What is needed
Return the lines of the data below in which the string "बदलत" occurs.

Items from a dataset:
################
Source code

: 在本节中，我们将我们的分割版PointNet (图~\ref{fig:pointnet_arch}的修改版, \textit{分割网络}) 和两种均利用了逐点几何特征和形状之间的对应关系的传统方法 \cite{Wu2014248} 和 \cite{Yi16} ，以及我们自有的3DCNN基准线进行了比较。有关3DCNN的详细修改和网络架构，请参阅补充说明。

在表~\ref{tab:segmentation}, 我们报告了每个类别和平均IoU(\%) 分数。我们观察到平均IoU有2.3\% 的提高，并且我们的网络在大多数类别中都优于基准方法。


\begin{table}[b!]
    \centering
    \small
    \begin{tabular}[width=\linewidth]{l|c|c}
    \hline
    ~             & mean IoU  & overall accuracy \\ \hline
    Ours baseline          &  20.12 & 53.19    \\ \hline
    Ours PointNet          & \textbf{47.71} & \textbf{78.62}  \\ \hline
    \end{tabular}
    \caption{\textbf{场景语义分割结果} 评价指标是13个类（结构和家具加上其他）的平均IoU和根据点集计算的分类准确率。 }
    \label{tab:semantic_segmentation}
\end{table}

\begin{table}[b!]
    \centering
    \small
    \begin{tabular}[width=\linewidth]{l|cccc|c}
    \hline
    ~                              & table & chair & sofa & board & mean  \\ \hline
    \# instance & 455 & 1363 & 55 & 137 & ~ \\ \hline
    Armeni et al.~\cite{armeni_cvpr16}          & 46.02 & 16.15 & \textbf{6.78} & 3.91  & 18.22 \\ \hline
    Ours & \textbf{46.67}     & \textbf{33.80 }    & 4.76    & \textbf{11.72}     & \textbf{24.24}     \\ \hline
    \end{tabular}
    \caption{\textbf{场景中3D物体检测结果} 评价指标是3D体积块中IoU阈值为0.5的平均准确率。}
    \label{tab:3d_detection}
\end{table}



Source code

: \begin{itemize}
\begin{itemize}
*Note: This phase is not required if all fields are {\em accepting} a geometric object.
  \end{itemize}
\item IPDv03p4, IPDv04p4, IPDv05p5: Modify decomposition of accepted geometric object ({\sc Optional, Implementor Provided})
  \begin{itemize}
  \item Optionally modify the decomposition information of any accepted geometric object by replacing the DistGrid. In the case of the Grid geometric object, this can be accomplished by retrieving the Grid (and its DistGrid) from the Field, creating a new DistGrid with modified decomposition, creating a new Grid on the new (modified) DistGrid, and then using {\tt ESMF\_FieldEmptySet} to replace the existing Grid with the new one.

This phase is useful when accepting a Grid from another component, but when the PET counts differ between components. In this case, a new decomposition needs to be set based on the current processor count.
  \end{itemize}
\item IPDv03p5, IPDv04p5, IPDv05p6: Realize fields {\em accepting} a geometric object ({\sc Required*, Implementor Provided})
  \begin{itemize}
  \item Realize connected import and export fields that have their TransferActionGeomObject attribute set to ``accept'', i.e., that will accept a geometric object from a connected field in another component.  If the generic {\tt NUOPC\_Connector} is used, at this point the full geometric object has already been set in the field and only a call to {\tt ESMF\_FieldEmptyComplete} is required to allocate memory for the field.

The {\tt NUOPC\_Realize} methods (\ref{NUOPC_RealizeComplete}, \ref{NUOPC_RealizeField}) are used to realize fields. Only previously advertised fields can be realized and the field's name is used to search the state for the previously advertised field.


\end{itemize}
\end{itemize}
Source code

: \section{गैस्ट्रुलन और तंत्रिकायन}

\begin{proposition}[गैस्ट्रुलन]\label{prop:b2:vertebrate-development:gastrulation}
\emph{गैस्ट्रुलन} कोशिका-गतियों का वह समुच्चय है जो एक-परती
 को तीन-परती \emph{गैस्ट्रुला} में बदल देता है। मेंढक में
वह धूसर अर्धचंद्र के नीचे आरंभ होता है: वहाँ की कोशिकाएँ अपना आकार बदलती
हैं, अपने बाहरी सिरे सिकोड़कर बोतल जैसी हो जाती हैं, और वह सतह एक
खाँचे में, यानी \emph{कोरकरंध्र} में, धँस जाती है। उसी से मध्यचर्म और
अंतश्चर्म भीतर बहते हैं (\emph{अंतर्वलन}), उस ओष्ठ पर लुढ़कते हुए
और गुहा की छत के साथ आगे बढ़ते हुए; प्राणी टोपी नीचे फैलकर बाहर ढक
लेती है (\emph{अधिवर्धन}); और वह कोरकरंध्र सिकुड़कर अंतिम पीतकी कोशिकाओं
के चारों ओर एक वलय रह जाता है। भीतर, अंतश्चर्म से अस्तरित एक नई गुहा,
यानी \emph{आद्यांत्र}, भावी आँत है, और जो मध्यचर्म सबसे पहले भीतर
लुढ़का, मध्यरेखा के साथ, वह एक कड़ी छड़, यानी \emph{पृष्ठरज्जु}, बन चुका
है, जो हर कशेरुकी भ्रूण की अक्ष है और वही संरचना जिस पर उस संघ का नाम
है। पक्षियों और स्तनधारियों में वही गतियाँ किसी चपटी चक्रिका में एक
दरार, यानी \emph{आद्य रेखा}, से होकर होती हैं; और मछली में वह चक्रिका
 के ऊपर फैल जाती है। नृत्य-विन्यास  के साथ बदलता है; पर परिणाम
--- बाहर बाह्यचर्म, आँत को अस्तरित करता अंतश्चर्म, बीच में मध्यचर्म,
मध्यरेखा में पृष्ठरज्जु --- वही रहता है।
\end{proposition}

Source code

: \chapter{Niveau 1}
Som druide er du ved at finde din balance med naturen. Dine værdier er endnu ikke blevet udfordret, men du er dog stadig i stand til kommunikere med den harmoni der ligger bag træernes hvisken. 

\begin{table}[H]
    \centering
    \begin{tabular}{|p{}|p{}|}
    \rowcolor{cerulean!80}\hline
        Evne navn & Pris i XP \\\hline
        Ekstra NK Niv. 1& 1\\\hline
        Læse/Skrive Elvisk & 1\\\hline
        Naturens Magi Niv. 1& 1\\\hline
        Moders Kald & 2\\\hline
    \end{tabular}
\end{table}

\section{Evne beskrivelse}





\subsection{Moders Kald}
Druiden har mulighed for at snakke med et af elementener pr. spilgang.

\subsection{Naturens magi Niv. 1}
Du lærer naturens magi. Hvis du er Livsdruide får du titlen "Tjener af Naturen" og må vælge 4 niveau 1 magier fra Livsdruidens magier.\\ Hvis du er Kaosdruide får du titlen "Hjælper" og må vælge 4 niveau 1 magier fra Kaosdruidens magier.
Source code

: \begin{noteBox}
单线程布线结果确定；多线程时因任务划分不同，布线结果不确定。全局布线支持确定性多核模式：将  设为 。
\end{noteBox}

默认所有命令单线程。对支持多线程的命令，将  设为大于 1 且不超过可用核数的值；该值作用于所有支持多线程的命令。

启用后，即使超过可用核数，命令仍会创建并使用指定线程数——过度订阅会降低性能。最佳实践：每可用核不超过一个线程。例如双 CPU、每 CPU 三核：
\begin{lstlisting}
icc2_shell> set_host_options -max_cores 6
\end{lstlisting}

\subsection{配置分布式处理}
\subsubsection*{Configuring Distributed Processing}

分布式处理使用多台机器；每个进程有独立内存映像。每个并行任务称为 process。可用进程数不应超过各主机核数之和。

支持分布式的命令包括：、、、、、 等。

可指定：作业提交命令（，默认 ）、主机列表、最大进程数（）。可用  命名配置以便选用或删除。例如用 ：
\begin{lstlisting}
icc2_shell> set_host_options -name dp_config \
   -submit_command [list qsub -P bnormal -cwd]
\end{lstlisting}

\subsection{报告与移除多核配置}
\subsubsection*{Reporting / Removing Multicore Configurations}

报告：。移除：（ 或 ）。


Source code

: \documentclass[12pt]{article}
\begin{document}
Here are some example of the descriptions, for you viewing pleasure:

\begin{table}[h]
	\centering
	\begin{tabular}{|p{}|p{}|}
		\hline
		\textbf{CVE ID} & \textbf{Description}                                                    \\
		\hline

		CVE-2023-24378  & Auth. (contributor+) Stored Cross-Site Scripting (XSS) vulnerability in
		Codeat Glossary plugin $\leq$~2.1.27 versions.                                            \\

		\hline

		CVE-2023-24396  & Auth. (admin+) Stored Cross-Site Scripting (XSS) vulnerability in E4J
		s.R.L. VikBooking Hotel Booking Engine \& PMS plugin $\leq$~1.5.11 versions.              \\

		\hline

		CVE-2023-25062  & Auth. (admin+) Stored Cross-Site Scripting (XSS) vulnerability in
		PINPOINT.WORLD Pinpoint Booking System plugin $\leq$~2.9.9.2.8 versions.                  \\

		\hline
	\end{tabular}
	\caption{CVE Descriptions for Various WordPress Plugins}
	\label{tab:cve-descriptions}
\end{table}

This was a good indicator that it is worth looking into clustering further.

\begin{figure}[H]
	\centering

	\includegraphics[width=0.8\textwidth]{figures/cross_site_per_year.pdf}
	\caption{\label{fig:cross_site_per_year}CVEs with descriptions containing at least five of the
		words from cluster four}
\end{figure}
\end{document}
################
Answer section
वह धूसर अर्धचंद्र के नीचे आरंभ होता है: वहाँ की कोशिकाएँ अपना आकार बदलती
 के ऊपर फैल जाती है। नृत्य-विन्यास  के साथ बदलता है; पर परिणाम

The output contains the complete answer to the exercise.